Tailscale, built on WireGuard, is what makes the remote-access story work without port forwarding. Every device — phone, tablet, TV — joins the same private mesh network instead of reaching the server through a public-facing address. There is nothing for a scanner on the open internet to find, because nothing is exposed to it.
Hardware transcoding on the workstation is what keeps that practical at a 28TB scale with multiple device types. Without it, a 4K file playing back on a phone over a slower connection would mean either re-encoding in software (and burning CPU) or the playback just failing — hardware transcoding handles that conversion in real time without bottlenecking the machine.

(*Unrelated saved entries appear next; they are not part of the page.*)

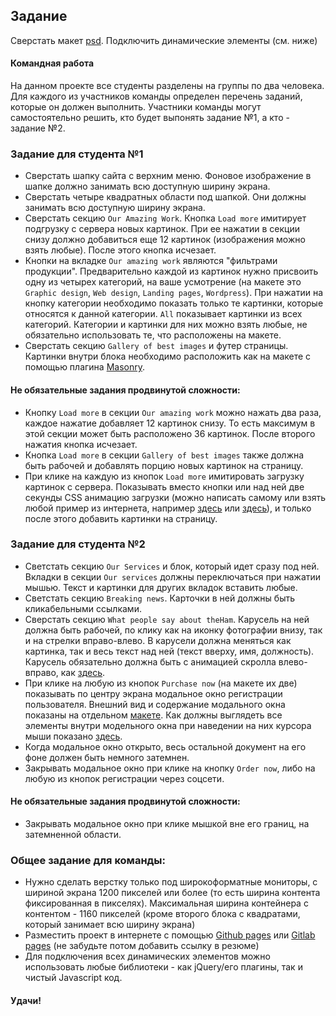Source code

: ## Задание

Сверстать макет [psd](./step-project-ham.psd). Подключить динамические элементы (см. ниже)

#### Командная работа
На данном проекте все студенты разделены на группы по два человека. Для каждого из участников команды определен перечень заданий, которые он должен выполнить. Участники команды могут самостоятельно решить, кто будет выпонять задание №1, а кто - задание №2. 

### Задание для студента №1
 - Сверстать шапку сайта с верхним меню. Фоновое изображение в шапке должно занимать всю доступную ширину экрана. 
 - Сверстать четыре квадратных области под шапкой. Они должны занимать всю доступную ширину экрана.
 - Сверстать секцию `Our Amazing Work`. Кнопка `Load more` имитирует подгрузку с сервера новых картинок. При ее нажатии в секции снизу должно добавиться еще 12 картинок (изображения можно взять любые). После этого кнопка исчезает.
 - Кнопки на вкладке `Our amazing work` являются "фильтрами продукции". Предварительно каждой из картинок нужно присвоить одну из четырех категорий, на ваше усмотрение (на макете это `Graphic design`, `Web design`, `Landing pages`, `Wordpress`). При нажатии на кнопку категории необходимо показать только те картинки, которые относятся к данной категории. `All` показывает картинки из всех категорий. Категории и картинки для них можно взять любые, не обязательно использовать те, что расположены на макете.
 - Сверстать секцию `Gallery of best images` и футер страницы. Картинки внутри блока необходимо расположить как на макете с помощью плагина [Masonry](https://masonry.desandro.com/).

#### Не обязательные задания продвинутой сложности:
 - Кнопку `Load more` в секции `Our amazing work` можно нажать два раза, каждое нажатие добавляет 12 картинок снизу. То есть максимум в этой секции может быть расположено 36 картинок. После второго нажатия кнопка исчезает.
 - Кнопка `Load more` в секции `Gallery of best images` также должна быть рабочей и добавлять порцию новых картинок на страницу.
 - При клике на каждую из кнопок `Load more` имитировать загрузку картинок с сервера. Показывать вместо кнопки или над ней две секунды CSS анимацию загрузки (можно написать самому или взять любой пример из интернета, например [здесь](https://freefrontend.com/css-loaders/) или [здесь](http://nisnom.com/preloadery-loader/)), и только после этого добавить картинки на страницу. 

### Задание для студента №2
 - Светстать секцию `Our Services` и блок, который идет сразу под ней. Вкладки в секции `Our services` должны переключаться при нажатии мышью. Текст и картинки для других вкладок вставить любые.
 - Светстать секцию `Breaking news`. Карточки в ней должны быть кликабельными ссылками. 
 - Сверстать секцию `What people say about theHam`. Карусель на ней должна быть рабочей, по клику как на иконку фотографии внизу, так и на стрелки вправо-влево. В карусели должна меняться как картинка, так и весь текст над ней (текст вверху, имя, должность). Карусель обязательно должна быть с анимацией скролла влево-вправо, как [здесь](http://kenwheeler.github.io/slick/).
 - При клике на любую из кнопок `Purchase now` (на макете их две) показывать по центру экрана модальное окно регистрации пользователя. Внешний вид и содержание модального окна показаны на отдельном [макете](./step-project-ham_modal.psd). Как должны выглядеть все элементы внутри модельного окна при наведении на них курсора мыши показано [здесь](./step-project-ham_modal-hover.psd).
 - Когда модальное окно открыто, весь остальной документ на его фоне должен быть немного затемнен.
 - Закрывать модальное окно при клике на кнопку `Order now`, либо на любую из кнопок регистрации через соцсети.

#### Не обязательные задания продвинутой сложности:
 - Закрывать модальное окно при клике мышкой вне его границ, на затемненной области.


### Общее задание для команды:
 - Нужно сделать верстку только под широкоформатные мониторы, с шириной экрана 1200 пикселей или более (то есть ширина контента фиксированная в пикселях). Максимальная ширина контейнера с контентом - 1160 пикселей (кроме второго блока с квадратами, который занимает всю ширину экрана) 
 - Разместить проект в интернете с помощью [Github pages](https://pages.github.com/) или [Gitlab pages](https://docs.gitlab.com/ee/user/project/pages/) (не забудьте потом добавить ссылку в резюме)
 - Для подключения всех динамических элементов можно использовать любые библиотеки - как jQuery/его плагины, так и чистый Javascript код.

#### Удачи!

Tailscale's MagicDNS gives the server a stable hostname inside the mesh, so devices reconnect to the same address rather than chasing a changing local IP. That stable name is also what makes the player apps simple to set up on Fire TV, Android TV, and mobile — point them at the MagicDNS name once and they keep working.
Notes for next time: a private mesh network for access is a stronger default than exposing a service and trying to harden it afterward. No open port is simpler to reason about than a hardened open port, and it removes an entire category of problem before it starts.